About the book
HIGHLY ANTICIPATED OPRAH DAILY PICK FOR 2023
'Whether in high literary form or entertaining, page-turner mode, the man is simply incapable of writing a bad book' IAN WILLIAMS, GUARDIAN
'Whitehead has a talent for creating ambiguous, complex scenes that fix in your memory' EVENING STANDARD
'When he moves into a new genre, he keeps the bones but does his own decorating' WASHINGTON POST
From two-time Pulitzer Prize-winning author Colson Whitehead comes the thrilling and entertaining sequel to Harlem Shuffle
1971 - Trash is piled on the streets, crime is at a record high, and the city is careening towards bankruptcy. A shooting war has broken out between the NYPD and the Black Liberation Army. Ray Carney, furniture-store owner and ex fence, is trying to keep his head down, his business up, and his life on the straight and narrow. His only immediate need is Jackson 5 tickets for his daughter May, so what harm could it do to hit up Munson, his old police contact and fixer extraordinaire? And suddenly, staying out of the game becomes more complicated - and deadly.
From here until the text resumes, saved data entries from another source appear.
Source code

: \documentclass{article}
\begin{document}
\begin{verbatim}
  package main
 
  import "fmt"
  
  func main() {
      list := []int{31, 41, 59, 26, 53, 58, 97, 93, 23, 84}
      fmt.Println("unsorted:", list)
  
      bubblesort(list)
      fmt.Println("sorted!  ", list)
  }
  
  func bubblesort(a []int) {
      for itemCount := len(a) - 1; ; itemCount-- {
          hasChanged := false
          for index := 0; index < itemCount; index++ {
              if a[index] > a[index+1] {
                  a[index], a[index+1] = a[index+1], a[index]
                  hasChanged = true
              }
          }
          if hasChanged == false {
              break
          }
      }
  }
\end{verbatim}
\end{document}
When one of Ray's tenants is badly injured in a fire, he enlists the enduringly violent Pepper to look into how it started, leading the duo to battle their way through a crumbling metropolis run by the shady, the violent and the utterly corrupt.
In scalpel-sharp prose and with unnerving clarity and wit, Colson Whitehead writes about a city that runs on cronyism, threats, ego, ambition, incompetence and even, sometimes, pride. Crook Manifesto is a kaleidoscopic portrait of Harlem, and a searching portrait of how families work in the face of indifference, chaos and hostility.